While reading through the material below, copy each line that holds the word "这样使用虚拟机的语言".

Records for this exercise Block Start

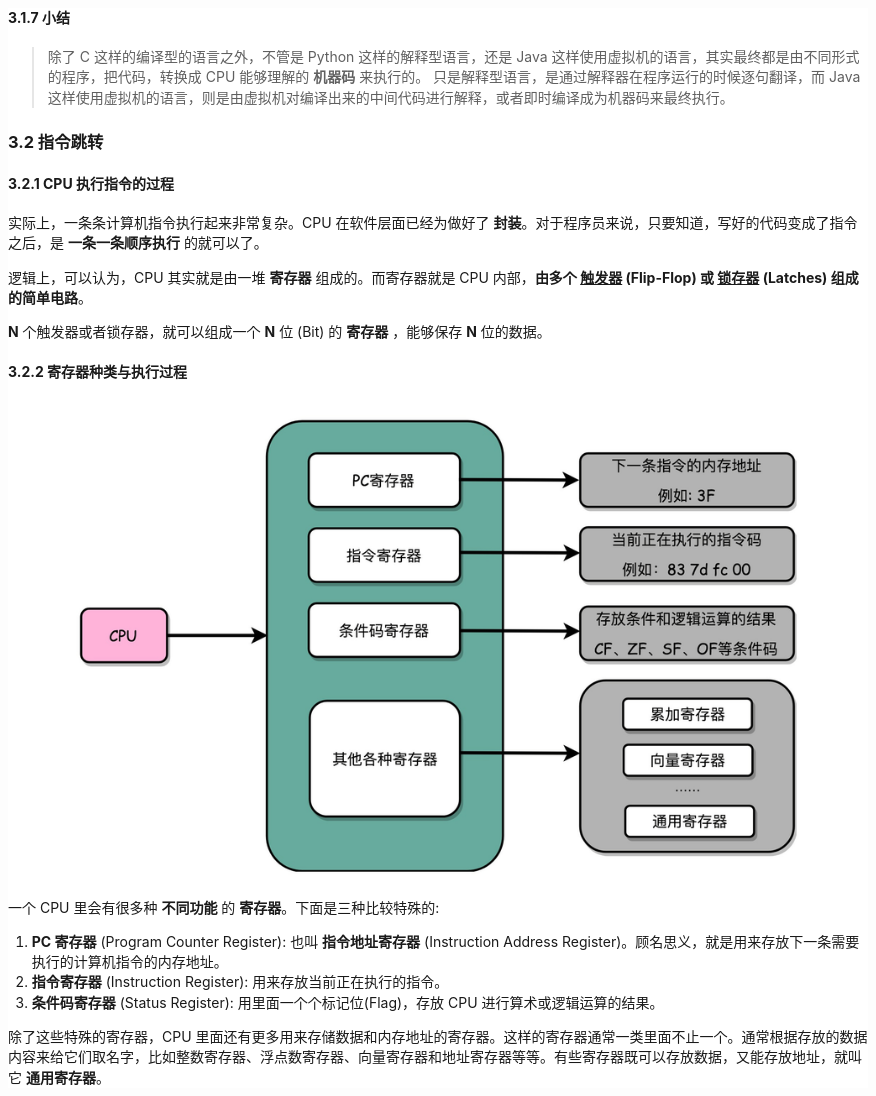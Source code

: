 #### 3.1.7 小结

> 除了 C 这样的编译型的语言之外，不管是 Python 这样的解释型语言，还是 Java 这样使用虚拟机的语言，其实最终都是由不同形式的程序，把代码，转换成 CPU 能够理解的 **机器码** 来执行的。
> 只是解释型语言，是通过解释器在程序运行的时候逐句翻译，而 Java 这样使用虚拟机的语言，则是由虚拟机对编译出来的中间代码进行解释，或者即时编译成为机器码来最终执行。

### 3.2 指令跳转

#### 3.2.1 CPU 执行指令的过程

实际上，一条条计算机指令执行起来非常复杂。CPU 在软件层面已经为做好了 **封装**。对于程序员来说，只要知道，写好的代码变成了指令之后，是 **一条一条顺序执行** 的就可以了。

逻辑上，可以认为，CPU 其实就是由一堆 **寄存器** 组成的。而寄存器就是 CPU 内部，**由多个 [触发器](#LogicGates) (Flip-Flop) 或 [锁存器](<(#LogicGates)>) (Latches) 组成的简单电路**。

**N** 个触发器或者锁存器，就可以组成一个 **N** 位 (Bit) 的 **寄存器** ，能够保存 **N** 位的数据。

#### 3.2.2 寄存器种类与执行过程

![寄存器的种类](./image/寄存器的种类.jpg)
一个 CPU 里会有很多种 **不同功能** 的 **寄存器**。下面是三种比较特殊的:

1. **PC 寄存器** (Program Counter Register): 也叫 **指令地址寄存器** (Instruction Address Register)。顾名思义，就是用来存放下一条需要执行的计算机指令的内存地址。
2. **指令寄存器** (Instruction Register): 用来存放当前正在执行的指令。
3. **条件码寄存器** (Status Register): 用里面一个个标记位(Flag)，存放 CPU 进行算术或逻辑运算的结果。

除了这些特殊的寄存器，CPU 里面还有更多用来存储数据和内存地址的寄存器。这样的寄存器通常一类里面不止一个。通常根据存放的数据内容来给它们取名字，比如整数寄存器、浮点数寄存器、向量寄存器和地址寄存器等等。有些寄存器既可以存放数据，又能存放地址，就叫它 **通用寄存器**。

Records for this exercise Block End

**Result:**
> 除了 C 这样的编译型的语言之外，不管是 Python 这样的解释型语言，还是 Java 这样使用虚拟机的语言，其实最终都是由不同形式的程序，把代码，转换成 CPU 能够理解的 **机器码** 来执行的。
> 只是解释型语言，是通过解释器在程序运行的时候逐句翻译，而 Java 这样使用虚拟机的语言，则是由虚拟机对编译出来的中间代码进行解释，或者即时编译成为机器码来最终执行。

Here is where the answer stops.